A review of economic growth since World War II shows that gross domestic product (GDP) has grown at an average annual rate of 3.9 percent under Democratic administrations and by 2.5 percent under Republican administrations. Private-sector job growth has averaged 2.5 percent per year under Democrats versus 1.0 percent under Republicans.
“The data are clear: The economy performs better under Democratic presidents,” said JEC Ranking Democrat Carolyn Maloney (D-N.Y.). “These findings discredit the claims of Republican presidential candidates who would have voters believe that they are better at running the economy.”
The JEC report updates and expands upon recent work by Princeton economists Alan Blinder and Mark Watson, which found that the economy has performed better under recent Democratic presidents “almost regardless of how one measures performance.” Although the reasons are neither fully understood nor directly attributable to policy choices, Blinder and Watson write that the “large and significant” performance gap between the economy under Democrats and Republicans is predominantly due to factors that “might be considered blends of good policy and good luck.”
The JEC report found, on average:
Real (inflation-adjusted) GDP has grown about 1.6 times faster under Democrats than under Republicans.
- Private-sector jobs have grown nearly 2.5 times faster under Democrats than under Republicans.

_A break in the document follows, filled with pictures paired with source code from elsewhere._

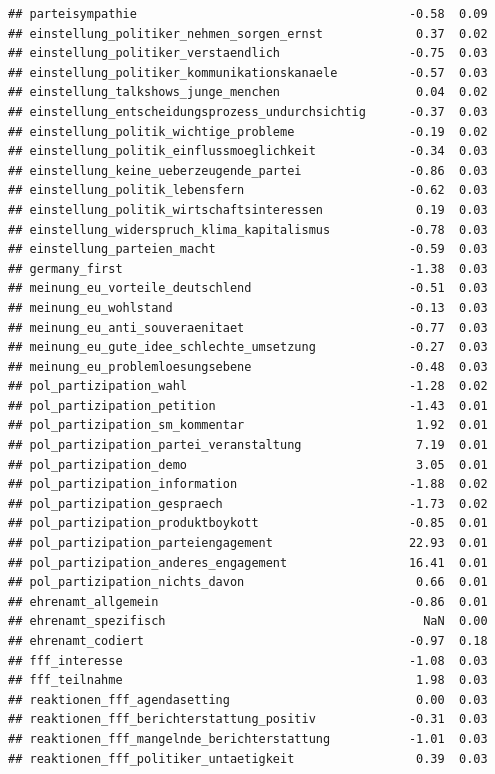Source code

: \documentclass[
]{book}
\begin{document}
\begin{verbatim}
## parteisympathie                                      -0.58  0.09
## einstellung_politiker_nehmen_sorgen_ernst             0.37  0.02
## einstellung_politiker_verstaendlich                  -0.75  0.03
## einstellung_politiker_kommunikationskanaele          -0.57  0.03
## einstellung_talkshows_junge_menchen                   0.04  0.02
## einstellung_entscheidungsprozess_undurchsichtig      -0.37  0.03
## einstellung_politik_wichtige_probleme                -0.19  0.02
## einstellung_politik_einflussmoeglichkeit             -0.34  0.03
## einstellung_keine_ueberzeugende_partei               -0.86  0.03
## einstellung_politik_lebensfern                       -0.62  0.03
## einstellung_politik_wirtschaftsinteressen             0.19  0.03
## einstellung_widerspruch_klima_kapitalismus           -0.78  0.03
## einstellung_parteien_macht                           -0.59  0.03
## germany_first                                        -1.38  0.03
## meinung_eu_vorteile_deutschlend                      -0.51  0.03
## meinung_eu_wohlstand                                 -0.13  0.03
## meinung_eu_anti_souveraenitaet                       -0.77  0.03
## meinung_eu_gute_idee_schlechte_umsetzung             -0.27  0.03
## meinung_eu_problemloesungsebene                      -0.48  0.03
## pol_partizipation_wahl                               -1.28  0.02
## pol_partizipation_petition                           -1.43  0.01
## pol_partizipation_sm_kommentar                        1.92  0.01
## pol_partizipation_partei_veranstaltung                7.19  0.01
## pol_partizipation_demo                                3.05  0.01
## pol_partizipation_information                        -1.88  0.02
## pol_partizipation_gespraech                          -1.73  0.02
## pol_partizipation_produktboykott                     -0.85  0.01
## pol_partizipation_parteiengagement                   22.93  0.01
## pol_partizipation_anderes_engagement                 16.41  0.01
## pol_partizipation_nichts_davon                        0.66  0.01
## ehrenamt_allgemein                                   -0.86  0.01
## ehrenamt_spezifisch                                    NaN  0.00
## ehrenamt_codiert                                     -0.97  0.18
## fff_interesse                                        -1.08  0.03
## fff_teilnahme                                         1.98  0.03
## reaktionen_fff_agendasetting                          0.00  0.03
## reaktionen_fff_berichterstattung_positiv             -0.31  0.03
## reaktionen_fff_mangelnde_berichterstattung           -1.01  0.03
## reaktionen_fff_politiker_untaetigkeit                 0.39  0.03

\end{verbatim}
\end{document}
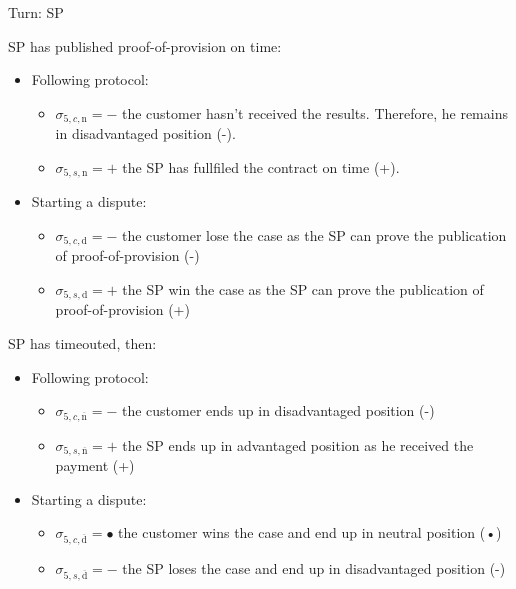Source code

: \documentclass{ieeeaccess}
\begin{document}
Turn: SP

SP has published proof-of-provision on time:

\begin{itemize}
\item
  Following protocol:

  \begin{itemize}
  
  \item
    \(\sigma_{5, c, \mathrm{n}} = -\) the customer hasn't received the
    results. Therefore, he remains in disadvantaged position (-).
  \item
    \(\sigma_{5, s, \mathrm{n}} = +\) the SP has fullfiled the contract
    on time (+).
  \end{itemize}
\item
  Starting a dispute:

  \begin{itemize}
  
  \item
    \(\sigma_{5, c, \mathrm{d}} = -\) the customer lose the case as the
    SP can prove the publication of proof-of-provision (-)
  \item
    \(\sigma_{5, s, \mathrm{d}} = +\) the SP win the case as the SP can
    prove the publication of proof-of-provision (+)
  \end{itemize}
\end{itemize}

SP has timeouted, then:

\begin{itemize}
\item
  Following protocol:

  \begin{itemize}
  
  \item
    \(\sigma_{5, c, \overline{\mathrm{n}}} = -\) the customer ends up in
    disadvantaged position (-)
  \item
    \(\sigma_{5, s, \overline{\mathrm{n}}} = +\) the SP ends up in
    advantaged position as he received the payment (+)
  \end{itemize}
\item
  Starting a dispute:

  \begin{itemize}
  
  \item
    \(\sigma_{5, c, \overline{\mathrm{d}}} = •\) the customer wins the
    case and end up in neutral position (•)
  \item
    \(\sigma_{5, s, \overline{\mathrm{d}}} = -\) the SP loses the case
    and end up in disadvantaged position (-)
  \end{itemize}
\end{itemize}
\end{document}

This gap is even larger than the gap when including government jobs.
- The starting point does not matter—GDP and jobs have grown faster under Democrats regardless of whether the analysis begins with Presidents Truman, Kennedy or Reagan.
“The superiority of economic performance under Democrats rather than Republicans is nearly ubiquitous; it holds almost regardless of how you define success,” Blinder and Watson write in a paper that will soon be published in the American Economic Review. “By many measures, the performance gap is startlingly large—so large, in fact, that it strains credulity,” they continued.
Blinder and Watson caution against a strictly ideological interpretation, since the economy is affected by many factors that are at least partially out of a president’s control, such as oil prices and the rate of productivity growth. President Clinton, for example, benefitted tremendously from the information technology boom of the 1990s.
Nevertheless, the historical pattern has continued under the Obama Administration. Real GDP growth has averaged 2.0 percent per year under President Obama, versus 1.6 percent per year under President George W. Bush. Private-sector jobs have expanded at an average annual rate of 1.2 percent under President Obama, while the economy actually lost private-sector jobs under President Bush.